Filter the lines below, copying only those with the string "curvature".

╭─ Excerpted records

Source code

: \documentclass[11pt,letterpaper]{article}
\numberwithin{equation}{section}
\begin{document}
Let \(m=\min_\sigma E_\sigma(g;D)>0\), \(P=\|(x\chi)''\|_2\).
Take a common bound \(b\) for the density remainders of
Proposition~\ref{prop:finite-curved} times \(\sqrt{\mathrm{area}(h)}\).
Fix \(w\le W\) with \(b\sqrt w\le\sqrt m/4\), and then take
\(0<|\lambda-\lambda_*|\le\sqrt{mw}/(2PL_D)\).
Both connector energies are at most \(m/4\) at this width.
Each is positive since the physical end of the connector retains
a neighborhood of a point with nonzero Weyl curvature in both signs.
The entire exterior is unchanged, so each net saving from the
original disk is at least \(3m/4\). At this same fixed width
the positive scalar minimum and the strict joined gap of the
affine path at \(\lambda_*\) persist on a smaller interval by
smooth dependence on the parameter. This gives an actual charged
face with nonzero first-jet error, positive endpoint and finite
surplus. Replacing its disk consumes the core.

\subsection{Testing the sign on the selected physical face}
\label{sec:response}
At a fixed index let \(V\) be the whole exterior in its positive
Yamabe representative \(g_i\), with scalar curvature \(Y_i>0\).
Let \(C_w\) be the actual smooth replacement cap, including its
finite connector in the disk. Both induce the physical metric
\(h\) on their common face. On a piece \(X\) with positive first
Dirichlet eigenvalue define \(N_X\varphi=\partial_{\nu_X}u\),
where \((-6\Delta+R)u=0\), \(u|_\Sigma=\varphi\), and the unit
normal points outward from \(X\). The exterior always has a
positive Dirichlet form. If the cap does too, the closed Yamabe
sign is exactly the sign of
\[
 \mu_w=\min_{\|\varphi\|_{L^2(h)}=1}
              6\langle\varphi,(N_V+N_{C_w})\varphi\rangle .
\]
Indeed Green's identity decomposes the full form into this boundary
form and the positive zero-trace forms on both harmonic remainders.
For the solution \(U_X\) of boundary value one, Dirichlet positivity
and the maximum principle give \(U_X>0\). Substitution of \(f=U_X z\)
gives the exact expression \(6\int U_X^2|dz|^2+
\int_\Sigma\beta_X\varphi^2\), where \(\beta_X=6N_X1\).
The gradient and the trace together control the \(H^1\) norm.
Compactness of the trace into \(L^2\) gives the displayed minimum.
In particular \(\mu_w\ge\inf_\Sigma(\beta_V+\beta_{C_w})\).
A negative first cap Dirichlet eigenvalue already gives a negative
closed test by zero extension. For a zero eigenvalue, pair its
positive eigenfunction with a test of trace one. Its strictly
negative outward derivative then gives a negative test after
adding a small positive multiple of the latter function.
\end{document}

╰─

- [Response]:
a neighborhood of a point with nonzero Weyl curvature in both signs.
Yamabe representative \(g_i\), with scalar curvature \(Y_i>0\).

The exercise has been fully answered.